Killen, a professor of Human Development and associate director for the Center for Children, Relationships, and Culture at the University of Maryland, has received funding from the National Institute of Child Health and Human Development and the National Science Foundation for her research on children’s and adolescents’ moral development, social reasoning about exclusion, intergroup bias, prejudice, and the development of social cognition.
She shared her research during a lecture entitled “The Origins of Stereotyping and Prejudice” on October 20 as part of Rider’s fourth annual Marvin W. Goldstein Lecture on Prejudice Reduction.
Child development research explores peer interactions and moral judgment or issues of fairness among children.
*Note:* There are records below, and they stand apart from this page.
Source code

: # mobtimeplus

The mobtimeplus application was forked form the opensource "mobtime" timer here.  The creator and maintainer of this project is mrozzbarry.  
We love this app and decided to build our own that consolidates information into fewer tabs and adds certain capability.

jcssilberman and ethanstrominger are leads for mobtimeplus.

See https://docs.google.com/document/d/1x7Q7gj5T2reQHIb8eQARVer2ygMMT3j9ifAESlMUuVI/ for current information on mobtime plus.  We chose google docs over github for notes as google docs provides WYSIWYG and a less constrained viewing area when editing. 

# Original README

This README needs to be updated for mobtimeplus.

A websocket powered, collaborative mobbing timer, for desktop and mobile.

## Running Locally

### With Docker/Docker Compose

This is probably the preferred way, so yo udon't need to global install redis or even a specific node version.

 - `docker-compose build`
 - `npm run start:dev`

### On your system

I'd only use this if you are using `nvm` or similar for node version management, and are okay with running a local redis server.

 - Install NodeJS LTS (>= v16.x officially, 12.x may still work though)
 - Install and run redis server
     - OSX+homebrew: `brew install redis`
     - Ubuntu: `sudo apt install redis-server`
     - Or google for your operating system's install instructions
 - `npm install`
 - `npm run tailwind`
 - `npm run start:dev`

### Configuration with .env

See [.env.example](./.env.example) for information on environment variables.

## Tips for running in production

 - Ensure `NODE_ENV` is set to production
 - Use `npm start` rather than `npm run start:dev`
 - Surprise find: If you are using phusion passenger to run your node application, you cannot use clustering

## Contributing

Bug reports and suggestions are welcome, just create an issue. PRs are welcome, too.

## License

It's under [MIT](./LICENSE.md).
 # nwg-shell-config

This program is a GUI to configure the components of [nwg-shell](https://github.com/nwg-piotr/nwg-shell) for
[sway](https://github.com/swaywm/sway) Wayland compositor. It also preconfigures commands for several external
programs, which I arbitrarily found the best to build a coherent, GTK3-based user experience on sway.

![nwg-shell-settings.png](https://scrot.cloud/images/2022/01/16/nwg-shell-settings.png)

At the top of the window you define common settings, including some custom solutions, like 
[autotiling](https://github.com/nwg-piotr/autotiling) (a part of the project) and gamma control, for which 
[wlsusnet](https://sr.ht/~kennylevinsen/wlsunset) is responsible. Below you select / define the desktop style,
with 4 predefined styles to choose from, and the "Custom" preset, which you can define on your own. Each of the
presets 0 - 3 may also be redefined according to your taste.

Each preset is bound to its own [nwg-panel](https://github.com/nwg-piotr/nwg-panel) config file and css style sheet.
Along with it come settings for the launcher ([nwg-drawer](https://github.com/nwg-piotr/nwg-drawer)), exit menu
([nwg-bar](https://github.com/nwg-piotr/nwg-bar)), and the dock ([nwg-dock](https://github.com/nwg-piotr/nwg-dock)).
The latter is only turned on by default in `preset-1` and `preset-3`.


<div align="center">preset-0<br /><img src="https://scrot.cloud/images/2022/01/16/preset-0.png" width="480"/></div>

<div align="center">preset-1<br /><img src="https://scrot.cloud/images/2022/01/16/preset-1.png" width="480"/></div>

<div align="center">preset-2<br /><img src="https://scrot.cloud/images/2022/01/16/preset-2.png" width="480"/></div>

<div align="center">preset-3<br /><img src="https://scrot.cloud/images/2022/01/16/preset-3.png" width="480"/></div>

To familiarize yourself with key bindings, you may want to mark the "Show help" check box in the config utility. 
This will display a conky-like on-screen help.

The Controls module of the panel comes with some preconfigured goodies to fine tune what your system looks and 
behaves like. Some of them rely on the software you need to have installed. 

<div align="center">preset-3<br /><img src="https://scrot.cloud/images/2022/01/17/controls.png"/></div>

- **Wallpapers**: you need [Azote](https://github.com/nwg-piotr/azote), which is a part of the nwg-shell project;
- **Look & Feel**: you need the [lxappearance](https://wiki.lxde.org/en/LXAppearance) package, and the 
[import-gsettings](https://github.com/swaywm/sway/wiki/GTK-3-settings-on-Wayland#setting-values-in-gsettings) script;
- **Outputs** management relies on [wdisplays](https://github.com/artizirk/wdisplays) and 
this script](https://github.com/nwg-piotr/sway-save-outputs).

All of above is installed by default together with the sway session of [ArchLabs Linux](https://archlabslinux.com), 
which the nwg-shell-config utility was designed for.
Killen said while research shows that young children do have a sense of fairness and equal treatment, most problems in peer interactions are related to aggression, bullying and peer rejection.
“Not all forms of peer rejection reflect individual differences. Some children, between the ages of 5 and 8, reject gender, race, culture and ethnicities,” she said. “Stereotypes and ingrained biases do exist early in children, but at what point do they think that is wrong?”
To illustrate, Killen shared a number of studies concerning child development research with the audience. In one particular study, preschool children were videotaped with no adults present while playing with toys. Some of the children did not have any toys to play with, while others had more than one. Some of the children expressed that it was “not fair” that some had more than others and that they should share.
“Young kids understand why it’s wrong to hit and why they should share,” Killen said. “These ideas about psychological harm, including teasing and excluding, that’s harder for children to understand.”
In another study, preschool children were interviewed about gender exclusion. According the study, which included a sample of preschool children, 87 percent of sample said it was unfair to exclude a boy from doll playing or to exclude a girl from truck playing.
“Kids are making judgments on fairness, so maybe they are starting to think about prejudice,” Killen suggested.
Killen also shared the benefits of cross-race friendships, which increase the use of moral reasoning and fairness, and challenge stereotypes. Killen said intergroup contact with members of the “out group” under the right conditions can decrease prejudice. These conditions include opportunities for cross-race friendship, equal status and authority sanction, or when a school principal is on board to support those things. Cross-race friendships significantly decrease with age, she said.
The Marvin W. Goldstein Endowed Lecture Series on Prejudice Reduction, presented by the Department of Psychology, brings researchers and professors from the field of psychology to Rider each fall to discuss issues related to prejudice; cultural, racial and gender bias. The endowed lecture series honors the 38-year career of Marvin W. Goldstein, Ph.D., a member of the Rider University Department of Psychology and the co-director of The Julius and Dorothy Koppelman Holocaust and Genocide Resource Center at Rider.
Dr. Anne Law, chair of the Department of Psychology at Rider, said the department hoped that Killen’s lecture would enable the audience to understand more about how children think and act toward others.
“It’s our hope that this understanding would be used in ways that can reduce prejudice and create a more tolerant society,” Law said.